[Items listed in a dataset]
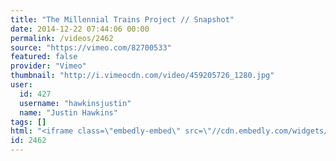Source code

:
 ```yaml
---
title: "The Millennial Trains Project // Snapshot"
date: 2014-12-22 07:44:06 00:00
permalink: /videos/2462
source: "https://vimeo.com/82700533"
featured: false
provider: "Vimeo"
thumbnail: "http://i.vimeocdn.com/video/459205726_1280.jpg"
user:
  id: 427
  username: "hawkinsjustin"
  name: "Justin Hawkins"
tags: []
html: "<iframe class=\"embedly-embed\" src=\"//cdn.embedly.com/widgets/media.html?src=http%3A%2F%2Fplayer.vimeo.com%2Fvideo%2F82700533&wmode=transparent&src_secure=1&url=http%3A%2F%2Fvimeo.com%2F82700533&image=http%3A%2F%2Fi.vimeocdn.com%2Fvideo%2F459205726_1280.jpg&key=daaebf4d9cdd46779200162d0ca86e20&type=text%2Fhtml&schema=vimeo\" width=\"1280\" height=\"720\" scrolling=\"no\" frameborder=\"0\" allowfullscreen></iframe>"
id: 2462
---
```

### YOUR ASSIGNMENT:
From the records above, copy each line that contains the word "vimeocdn".

### OUTPUT BELOW:
thumbnail: "http://i.vimeocdn.com/video/459205726_1280.jpg"
html: "<iframe class=\"embedly-embed\" src=\"//cdn.embedly.com/widgets/media.html?src=http%3A%2F%2Fplayer.vimeo.com%2Fvideo%2F82700533&wmode=transparent&src_secure=1&url=http%3A%2F%2Fvimeo.com%2F82700533&image=http%3A%2F%2Fi.vimeocdn.com%2Fvideo%2F459205726_1280.jpg&key=daaebf4d9cdd46779200162d0ca86e20&type=text%2Fhtml&schema=vimeo\" width=\"1280\" height=\"720\" scrolling=\"no\" frameborder=\"0\" allowfullscreen></iframe>"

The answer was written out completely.